_Task prompt_: Go through the entries one line at a time, and gather every line that has the word "defined".

_Records to process_:
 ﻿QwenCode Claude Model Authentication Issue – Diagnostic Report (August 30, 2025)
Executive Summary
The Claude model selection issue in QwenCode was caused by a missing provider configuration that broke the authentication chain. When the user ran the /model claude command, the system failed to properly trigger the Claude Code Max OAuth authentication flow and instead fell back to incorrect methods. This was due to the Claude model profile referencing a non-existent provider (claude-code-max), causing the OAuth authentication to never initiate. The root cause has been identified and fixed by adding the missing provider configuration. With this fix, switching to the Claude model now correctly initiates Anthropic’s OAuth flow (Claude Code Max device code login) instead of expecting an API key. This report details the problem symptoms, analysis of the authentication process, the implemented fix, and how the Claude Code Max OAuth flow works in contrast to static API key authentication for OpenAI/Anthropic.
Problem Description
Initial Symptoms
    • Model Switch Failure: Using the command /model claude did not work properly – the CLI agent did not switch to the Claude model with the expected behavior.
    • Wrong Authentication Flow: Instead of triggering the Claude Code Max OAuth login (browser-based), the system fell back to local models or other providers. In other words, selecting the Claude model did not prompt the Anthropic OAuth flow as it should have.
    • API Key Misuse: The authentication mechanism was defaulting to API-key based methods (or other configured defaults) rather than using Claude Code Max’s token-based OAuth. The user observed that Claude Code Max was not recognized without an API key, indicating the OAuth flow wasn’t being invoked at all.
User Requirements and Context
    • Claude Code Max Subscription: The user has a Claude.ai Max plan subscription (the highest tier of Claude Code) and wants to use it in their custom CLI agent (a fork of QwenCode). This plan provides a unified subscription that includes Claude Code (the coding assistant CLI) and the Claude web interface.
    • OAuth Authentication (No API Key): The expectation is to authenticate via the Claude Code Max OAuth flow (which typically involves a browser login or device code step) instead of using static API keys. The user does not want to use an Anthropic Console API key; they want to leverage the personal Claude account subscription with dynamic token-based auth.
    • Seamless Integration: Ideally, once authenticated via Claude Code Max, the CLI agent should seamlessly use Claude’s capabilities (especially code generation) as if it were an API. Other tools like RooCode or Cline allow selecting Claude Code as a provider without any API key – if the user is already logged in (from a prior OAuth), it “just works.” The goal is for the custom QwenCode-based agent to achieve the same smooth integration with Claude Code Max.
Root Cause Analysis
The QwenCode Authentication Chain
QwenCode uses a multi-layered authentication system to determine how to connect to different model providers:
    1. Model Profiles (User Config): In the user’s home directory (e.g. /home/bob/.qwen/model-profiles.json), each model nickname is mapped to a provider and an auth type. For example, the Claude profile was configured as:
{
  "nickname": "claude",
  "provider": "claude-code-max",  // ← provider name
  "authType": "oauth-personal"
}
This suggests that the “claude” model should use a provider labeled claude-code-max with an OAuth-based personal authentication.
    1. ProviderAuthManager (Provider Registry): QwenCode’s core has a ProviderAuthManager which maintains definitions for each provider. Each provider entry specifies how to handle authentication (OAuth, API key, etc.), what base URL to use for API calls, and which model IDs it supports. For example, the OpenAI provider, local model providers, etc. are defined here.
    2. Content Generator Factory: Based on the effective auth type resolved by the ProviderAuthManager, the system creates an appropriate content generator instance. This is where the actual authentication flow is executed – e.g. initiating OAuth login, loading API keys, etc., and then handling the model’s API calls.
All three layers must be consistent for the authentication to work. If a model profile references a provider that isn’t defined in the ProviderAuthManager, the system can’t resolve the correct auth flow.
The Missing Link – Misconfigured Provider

...

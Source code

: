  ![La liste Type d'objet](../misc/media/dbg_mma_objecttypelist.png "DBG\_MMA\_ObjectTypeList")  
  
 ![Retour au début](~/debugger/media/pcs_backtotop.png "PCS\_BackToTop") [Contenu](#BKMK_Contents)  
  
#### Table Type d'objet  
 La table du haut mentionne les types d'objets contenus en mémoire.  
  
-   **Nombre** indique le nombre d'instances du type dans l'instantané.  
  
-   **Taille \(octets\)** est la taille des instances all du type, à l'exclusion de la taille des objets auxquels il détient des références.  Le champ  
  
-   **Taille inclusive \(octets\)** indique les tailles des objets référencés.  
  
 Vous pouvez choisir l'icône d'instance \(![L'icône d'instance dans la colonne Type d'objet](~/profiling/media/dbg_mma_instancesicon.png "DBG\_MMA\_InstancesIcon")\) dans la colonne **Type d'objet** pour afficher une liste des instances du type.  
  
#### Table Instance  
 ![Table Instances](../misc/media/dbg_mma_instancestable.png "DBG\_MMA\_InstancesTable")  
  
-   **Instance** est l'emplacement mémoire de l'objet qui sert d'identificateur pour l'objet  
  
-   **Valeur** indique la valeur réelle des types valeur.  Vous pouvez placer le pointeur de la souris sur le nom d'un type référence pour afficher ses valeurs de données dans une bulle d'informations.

...

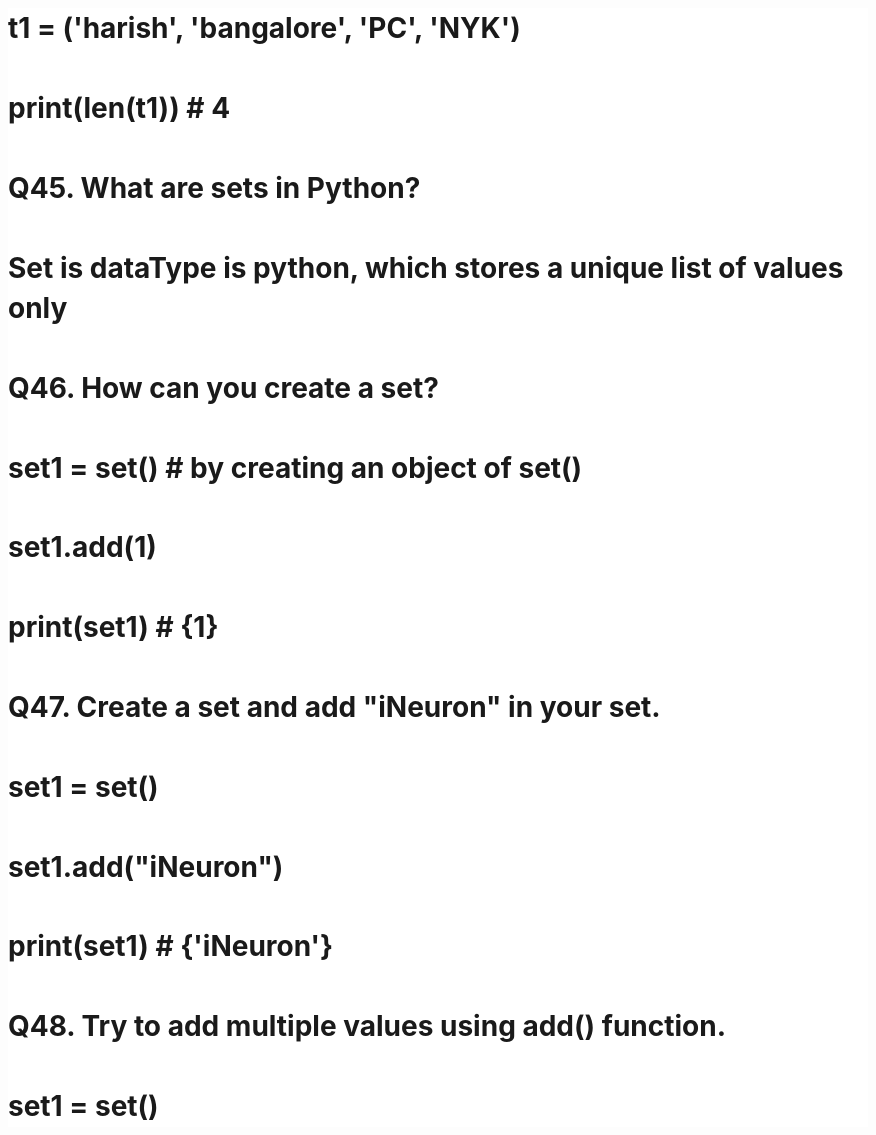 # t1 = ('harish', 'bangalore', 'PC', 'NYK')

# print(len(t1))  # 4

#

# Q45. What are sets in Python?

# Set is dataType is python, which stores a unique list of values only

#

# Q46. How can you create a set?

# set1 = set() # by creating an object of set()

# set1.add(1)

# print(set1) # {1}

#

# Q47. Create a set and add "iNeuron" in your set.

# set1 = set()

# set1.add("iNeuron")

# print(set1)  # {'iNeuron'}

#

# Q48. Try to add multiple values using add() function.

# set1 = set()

_Response box_:
    1. ProviderAuthManager (Provider Registry): QwenCode’s core has a ProviderAuthManager which maintains definitions for each provider. Each provider entry specifies how to handle authentication (OAuth, API key, etc.), what base URL to use for API calls, and which model IDs it supports. For example, the OpenAI provider, local model providers, etc. are defined here.
All three layers must be consistent for the authentication to work. If a model profile references a provider that isn’t defined in the ProviderAuthManager, the system can’t resolve the correct auth flow.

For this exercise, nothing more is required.